The position of the Muslim girl as a bride is quite interesting. The Islamic practice of
“MAHAR” is really in the tradition of the BRIDE PRICE found among the SEMITIC
TRIBES. But in Sri Lanka the Dowry is crucially important in getting educated young
men with prospects of highly paid jobs as bride grooms.

It is interesting to note that in the patriarchal tradition the residence of the couple is part
local. But in the case of Sri Lanka with heavy dowry the bride grooms generally lives in
the house of the bride.

More interesting is the KUDI system found among the Muslims of Batticaloa. The
KUDICCLAN is determined by matrilineal descent and marriages in the KUDI system
are exogamous. But this tradition is not found among all the Muslims of Sri Lanka.

In the matter of marriage conventionally it is the father of the bride who takes all
decisions. But today with availability of space for interactions, between young Muslim
boys and girls the love marriages have become an integral aspect of Muslim life.

It is significant to know that the Muslim bride/wife has her right to sue for a divorce this
right for seeking divorce is called “KUL-OO”.

The wife has a right to “KUL-OO” if the husbands develops deformities after marriage or
has habits which go against family living.

However this right is only very very seldom used.


The need to mention this is because there is a wide spread belief among the non-Muslims
that Muslim husbands are permitted to obtain divorce very freely and that they can get
married to four women. But within the Muslim society this cannot be done that easily at
all.

It should be remembered that the request for either the “Kul-oo” or the “Thala” has got to
be made first as the “QUAZI COURT”. KUAZI are judicial officers inquiring into
problems related to marriage. They examine the cases in terms of the Islamic laws and
practices and pronounce the verdict. Sri Lanka “A KUAZI” has in his area of jurisdiction
the powers of a judge of the district court. The proceedings of the KHAZI court are open
to both parties.

It should also be noted that “TALAQ” is not that easily obtainable. There are in fact
three stages. There are chances of the husband and wife coming together again in the
first two stages.

On the question of marrying a second, third and fourth time it should be remembered that
the second marriage cannot be had without the consent of the first wife.
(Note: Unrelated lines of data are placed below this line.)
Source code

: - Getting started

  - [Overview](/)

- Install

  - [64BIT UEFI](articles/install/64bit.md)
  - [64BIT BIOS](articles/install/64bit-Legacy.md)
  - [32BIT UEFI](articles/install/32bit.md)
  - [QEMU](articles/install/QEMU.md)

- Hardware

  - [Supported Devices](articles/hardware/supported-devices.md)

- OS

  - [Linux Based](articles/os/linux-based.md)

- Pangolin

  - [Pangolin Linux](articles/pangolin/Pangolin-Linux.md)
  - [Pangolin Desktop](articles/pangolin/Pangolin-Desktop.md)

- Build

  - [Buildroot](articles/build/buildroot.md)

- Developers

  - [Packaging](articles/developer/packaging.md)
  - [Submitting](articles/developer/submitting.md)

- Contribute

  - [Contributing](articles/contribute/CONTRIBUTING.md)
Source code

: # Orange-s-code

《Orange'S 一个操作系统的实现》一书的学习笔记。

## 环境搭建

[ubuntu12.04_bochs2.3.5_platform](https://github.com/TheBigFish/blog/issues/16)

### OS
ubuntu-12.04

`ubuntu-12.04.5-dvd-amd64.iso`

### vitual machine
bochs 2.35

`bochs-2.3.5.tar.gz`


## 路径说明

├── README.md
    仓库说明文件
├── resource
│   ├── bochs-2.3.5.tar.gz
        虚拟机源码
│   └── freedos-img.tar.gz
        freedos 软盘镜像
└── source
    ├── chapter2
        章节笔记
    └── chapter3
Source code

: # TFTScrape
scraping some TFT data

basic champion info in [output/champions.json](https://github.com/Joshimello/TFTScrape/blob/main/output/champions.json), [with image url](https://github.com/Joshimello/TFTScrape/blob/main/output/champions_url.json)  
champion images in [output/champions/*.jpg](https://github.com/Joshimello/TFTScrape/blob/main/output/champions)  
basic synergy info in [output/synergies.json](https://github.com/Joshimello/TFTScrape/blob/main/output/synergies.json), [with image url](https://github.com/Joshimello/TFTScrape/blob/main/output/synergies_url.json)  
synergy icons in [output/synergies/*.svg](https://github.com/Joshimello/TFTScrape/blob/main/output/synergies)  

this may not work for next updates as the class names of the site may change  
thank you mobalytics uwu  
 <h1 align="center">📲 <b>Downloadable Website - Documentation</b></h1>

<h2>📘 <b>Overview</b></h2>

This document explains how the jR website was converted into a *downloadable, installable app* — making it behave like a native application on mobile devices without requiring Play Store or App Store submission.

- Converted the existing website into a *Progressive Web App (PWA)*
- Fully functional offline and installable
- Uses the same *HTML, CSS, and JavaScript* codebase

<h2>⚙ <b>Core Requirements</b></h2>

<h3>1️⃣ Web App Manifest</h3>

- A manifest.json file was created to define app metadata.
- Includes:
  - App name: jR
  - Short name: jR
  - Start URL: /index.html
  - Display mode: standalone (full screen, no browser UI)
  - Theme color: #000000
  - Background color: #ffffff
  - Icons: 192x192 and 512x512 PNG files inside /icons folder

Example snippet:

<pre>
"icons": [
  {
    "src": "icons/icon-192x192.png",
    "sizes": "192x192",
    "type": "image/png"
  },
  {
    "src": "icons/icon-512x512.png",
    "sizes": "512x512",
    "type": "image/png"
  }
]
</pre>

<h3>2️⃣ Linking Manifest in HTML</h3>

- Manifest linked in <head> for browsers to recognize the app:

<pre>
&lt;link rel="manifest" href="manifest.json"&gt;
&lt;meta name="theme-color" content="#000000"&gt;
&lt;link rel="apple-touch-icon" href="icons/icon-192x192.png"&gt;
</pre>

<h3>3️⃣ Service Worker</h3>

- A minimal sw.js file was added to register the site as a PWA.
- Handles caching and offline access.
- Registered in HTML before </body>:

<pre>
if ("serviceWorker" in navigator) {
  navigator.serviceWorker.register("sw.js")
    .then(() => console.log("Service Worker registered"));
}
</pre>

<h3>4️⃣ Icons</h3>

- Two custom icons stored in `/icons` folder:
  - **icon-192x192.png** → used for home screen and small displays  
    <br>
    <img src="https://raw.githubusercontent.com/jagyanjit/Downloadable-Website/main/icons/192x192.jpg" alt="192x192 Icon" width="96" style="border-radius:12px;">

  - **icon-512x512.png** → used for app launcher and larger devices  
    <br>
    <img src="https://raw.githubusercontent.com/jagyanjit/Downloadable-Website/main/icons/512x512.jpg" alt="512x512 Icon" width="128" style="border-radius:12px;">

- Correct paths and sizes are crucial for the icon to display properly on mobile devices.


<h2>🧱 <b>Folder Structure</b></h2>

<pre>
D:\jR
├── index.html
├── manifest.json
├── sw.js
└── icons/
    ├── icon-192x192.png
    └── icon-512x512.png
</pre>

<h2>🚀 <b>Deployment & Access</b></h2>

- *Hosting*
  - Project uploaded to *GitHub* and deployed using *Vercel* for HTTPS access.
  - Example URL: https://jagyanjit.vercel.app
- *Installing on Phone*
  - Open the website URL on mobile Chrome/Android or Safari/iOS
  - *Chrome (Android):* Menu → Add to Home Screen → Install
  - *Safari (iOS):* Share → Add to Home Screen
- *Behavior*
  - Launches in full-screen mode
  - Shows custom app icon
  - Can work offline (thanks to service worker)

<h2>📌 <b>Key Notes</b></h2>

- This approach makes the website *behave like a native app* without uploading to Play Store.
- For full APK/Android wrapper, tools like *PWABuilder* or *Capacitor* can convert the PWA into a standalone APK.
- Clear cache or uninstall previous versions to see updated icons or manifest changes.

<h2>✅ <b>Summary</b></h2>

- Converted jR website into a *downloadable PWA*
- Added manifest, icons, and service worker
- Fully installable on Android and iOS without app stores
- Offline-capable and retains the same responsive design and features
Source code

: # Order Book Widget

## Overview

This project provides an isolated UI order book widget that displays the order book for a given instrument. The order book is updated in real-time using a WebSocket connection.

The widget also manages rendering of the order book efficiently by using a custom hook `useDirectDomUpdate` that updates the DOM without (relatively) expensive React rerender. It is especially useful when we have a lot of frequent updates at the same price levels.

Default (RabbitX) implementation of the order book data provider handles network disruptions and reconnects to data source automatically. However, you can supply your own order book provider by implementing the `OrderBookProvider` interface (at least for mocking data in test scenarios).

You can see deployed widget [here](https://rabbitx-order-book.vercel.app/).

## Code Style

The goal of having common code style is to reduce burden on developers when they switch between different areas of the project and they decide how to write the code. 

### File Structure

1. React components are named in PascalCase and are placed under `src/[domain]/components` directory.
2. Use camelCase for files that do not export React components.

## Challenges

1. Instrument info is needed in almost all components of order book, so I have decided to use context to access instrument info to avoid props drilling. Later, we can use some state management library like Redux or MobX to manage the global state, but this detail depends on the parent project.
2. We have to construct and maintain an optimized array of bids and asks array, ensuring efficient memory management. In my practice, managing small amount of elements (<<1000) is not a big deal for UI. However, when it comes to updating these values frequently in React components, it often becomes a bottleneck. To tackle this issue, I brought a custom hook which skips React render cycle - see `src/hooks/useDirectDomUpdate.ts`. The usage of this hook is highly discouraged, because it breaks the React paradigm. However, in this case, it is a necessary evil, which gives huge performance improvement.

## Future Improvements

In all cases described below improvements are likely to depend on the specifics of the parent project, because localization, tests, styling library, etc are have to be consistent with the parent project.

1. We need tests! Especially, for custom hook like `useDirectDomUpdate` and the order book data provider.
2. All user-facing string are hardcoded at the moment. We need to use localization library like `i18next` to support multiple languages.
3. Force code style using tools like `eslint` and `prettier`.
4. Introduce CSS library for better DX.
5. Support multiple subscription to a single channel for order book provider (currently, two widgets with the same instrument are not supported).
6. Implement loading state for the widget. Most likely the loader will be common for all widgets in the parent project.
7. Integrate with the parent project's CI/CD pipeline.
Besides the
husband should be affluent enough to support each of them.

Anthropologically speaking polygamy has been a feature of Semitic tradition.

This type of marriage system in which a woman in eligible for re-marriage takes away
the concept of widowhood which Hinduism advocates. There again it should be noted
that among the many castes and tribes in South India widow re-marriage is an accepted
norm.

In regard to property rites in Muslim families’ sons are entitled to two shares and
daughters one share of the father’s estate. The wife is entitled for one-eighths of the
husband’s property.

It is true that there are some differences in claim to property.

In conclusion it is necessary to note that any analysis of the position of women of the Sri
Lankan Muslim society should be done at two levels.

a. at the level of a corporative analysis with the other ethnic group of Sri Lanka
b. in terms of the Islamic society outside the South Asian Countries.